EXERCISE DETAILS: Nothing but a number belongs in the answer: how many lines of the records below contain the string "Sandakaari".

....

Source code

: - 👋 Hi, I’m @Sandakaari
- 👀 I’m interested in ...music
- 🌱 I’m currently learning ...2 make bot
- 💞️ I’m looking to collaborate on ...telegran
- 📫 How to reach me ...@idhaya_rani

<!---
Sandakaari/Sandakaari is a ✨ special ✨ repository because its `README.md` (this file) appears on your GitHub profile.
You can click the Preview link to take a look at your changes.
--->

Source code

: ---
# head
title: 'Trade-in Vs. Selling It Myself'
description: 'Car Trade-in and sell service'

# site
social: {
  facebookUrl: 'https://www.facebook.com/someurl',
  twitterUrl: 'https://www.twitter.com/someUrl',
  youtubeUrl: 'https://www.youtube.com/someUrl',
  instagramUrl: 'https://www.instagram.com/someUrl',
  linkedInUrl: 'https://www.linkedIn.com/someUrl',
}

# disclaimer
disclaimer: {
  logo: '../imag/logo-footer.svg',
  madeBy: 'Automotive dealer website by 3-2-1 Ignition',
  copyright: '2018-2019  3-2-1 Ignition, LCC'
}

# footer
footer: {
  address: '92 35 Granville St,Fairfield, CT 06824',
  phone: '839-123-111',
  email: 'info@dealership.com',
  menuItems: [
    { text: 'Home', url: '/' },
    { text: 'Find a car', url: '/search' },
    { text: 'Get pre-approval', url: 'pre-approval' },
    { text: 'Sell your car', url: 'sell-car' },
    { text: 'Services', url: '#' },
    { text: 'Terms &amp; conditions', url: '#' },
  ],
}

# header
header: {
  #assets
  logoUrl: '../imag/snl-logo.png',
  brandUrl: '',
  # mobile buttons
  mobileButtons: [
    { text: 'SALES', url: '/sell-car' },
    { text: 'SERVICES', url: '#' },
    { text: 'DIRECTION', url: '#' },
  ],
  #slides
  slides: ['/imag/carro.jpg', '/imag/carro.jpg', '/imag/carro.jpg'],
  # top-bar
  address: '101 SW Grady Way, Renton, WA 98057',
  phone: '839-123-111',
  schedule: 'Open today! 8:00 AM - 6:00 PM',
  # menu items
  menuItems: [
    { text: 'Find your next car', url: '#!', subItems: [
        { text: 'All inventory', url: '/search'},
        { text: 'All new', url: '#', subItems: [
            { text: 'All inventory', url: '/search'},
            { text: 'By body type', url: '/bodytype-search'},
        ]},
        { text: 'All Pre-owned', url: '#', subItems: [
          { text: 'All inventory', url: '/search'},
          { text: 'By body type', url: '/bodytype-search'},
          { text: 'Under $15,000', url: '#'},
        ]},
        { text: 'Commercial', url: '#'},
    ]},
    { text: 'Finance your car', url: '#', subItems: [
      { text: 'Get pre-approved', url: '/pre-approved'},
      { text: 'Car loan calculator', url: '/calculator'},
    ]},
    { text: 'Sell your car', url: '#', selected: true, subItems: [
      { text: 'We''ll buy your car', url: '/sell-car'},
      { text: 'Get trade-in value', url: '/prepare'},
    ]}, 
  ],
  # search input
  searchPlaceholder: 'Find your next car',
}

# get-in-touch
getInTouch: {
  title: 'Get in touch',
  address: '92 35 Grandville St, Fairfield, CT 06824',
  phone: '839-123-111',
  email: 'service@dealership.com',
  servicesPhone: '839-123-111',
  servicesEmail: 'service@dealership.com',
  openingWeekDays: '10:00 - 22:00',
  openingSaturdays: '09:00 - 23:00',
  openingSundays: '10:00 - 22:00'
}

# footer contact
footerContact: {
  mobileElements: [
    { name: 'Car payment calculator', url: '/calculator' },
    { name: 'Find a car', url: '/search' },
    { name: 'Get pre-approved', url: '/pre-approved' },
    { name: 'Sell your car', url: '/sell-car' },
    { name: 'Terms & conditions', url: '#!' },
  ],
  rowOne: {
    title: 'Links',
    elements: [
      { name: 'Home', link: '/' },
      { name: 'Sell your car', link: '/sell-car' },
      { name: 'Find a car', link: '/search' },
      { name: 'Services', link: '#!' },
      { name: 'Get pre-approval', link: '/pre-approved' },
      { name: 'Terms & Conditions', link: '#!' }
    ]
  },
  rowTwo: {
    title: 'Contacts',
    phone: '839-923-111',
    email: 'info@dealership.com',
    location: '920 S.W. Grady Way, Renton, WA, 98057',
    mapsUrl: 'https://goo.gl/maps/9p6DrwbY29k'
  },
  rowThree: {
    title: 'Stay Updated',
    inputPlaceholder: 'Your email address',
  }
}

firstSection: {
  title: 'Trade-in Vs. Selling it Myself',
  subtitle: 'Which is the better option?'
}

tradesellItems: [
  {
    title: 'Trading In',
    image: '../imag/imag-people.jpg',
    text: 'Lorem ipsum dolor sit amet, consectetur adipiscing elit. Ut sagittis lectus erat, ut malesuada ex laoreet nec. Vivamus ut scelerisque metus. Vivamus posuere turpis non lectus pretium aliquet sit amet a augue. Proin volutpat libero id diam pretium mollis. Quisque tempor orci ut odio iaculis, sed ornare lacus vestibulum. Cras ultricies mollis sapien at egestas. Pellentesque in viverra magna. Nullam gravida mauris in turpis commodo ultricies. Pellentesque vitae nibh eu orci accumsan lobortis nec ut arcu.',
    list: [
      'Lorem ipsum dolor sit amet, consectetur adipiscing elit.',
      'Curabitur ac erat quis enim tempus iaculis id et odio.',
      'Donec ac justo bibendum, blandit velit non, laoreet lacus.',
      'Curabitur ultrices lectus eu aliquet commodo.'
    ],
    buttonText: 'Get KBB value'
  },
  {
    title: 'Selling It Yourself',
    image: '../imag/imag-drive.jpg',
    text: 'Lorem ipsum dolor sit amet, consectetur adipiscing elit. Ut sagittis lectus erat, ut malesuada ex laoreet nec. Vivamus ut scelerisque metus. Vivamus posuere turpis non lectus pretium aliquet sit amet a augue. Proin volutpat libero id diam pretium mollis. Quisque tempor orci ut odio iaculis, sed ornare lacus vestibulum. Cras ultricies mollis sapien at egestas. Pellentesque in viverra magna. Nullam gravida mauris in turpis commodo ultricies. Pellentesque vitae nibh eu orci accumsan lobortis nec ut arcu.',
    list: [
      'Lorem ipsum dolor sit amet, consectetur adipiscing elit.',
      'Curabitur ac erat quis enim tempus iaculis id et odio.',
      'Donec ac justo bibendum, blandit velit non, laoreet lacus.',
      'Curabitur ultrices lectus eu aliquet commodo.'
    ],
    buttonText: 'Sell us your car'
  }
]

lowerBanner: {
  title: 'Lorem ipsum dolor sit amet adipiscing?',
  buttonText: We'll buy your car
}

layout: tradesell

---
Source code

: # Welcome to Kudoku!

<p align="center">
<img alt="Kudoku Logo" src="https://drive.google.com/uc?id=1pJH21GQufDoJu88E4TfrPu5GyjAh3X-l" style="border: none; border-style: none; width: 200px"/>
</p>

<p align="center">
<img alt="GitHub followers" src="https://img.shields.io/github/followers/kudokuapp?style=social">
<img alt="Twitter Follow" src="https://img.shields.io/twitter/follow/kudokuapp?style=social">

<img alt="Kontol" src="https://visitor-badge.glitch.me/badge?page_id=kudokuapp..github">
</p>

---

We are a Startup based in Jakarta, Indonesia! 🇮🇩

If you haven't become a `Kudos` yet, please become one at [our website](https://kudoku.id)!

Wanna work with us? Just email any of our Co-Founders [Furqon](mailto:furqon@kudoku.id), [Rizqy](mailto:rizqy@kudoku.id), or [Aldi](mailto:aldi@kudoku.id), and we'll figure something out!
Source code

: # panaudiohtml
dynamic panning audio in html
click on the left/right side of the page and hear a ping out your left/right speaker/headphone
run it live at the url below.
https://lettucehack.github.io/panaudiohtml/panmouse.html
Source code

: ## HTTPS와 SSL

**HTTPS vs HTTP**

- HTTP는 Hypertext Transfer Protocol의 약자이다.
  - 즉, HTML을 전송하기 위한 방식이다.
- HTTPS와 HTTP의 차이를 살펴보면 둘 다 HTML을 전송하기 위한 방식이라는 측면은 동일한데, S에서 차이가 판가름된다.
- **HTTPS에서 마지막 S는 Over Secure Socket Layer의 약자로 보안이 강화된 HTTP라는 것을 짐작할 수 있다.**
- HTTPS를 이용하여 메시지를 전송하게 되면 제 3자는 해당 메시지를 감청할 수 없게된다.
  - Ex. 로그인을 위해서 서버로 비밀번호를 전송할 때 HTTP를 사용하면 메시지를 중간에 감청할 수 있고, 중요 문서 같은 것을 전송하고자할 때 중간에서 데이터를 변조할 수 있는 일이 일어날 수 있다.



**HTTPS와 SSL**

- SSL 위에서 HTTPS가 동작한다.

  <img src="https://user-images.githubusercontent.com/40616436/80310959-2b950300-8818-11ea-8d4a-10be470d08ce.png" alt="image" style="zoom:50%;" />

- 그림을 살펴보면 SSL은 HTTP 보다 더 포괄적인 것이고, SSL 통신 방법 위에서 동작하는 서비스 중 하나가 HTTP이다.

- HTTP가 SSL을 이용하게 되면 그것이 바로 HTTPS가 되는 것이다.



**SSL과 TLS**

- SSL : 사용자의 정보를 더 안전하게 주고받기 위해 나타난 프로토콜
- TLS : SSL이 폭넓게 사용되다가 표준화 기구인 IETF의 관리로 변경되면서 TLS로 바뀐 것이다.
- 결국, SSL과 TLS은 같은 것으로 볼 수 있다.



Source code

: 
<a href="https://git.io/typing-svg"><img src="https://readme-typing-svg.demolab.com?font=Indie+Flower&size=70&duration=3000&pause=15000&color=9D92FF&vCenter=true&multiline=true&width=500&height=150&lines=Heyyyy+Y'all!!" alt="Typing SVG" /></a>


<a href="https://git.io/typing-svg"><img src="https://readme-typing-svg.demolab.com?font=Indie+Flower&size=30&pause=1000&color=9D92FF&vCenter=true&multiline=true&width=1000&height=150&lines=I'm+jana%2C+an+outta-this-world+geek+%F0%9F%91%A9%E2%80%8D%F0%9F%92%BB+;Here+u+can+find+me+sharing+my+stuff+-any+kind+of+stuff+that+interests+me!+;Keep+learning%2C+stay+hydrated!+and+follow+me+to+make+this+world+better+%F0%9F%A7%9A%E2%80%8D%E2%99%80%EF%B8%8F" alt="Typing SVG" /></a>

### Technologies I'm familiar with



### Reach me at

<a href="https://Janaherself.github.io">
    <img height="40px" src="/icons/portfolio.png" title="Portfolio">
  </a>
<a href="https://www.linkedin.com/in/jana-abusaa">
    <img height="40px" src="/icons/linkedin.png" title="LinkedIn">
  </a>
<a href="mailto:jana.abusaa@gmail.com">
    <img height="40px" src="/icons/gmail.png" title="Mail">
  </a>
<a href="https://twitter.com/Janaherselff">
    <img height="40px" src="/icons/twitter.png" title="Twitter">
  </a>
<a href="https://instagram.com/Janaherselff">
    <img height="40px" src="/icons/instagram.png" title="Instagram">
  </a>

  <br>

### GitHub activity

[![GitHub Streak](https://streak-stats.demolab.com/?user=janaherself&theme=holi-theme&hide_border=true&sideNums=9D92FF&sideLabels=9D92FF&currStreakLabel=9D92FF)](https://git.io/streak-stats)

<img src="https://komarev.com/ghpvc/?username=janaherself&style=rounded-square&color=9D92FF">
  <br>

....

ANSWER SPACE: 2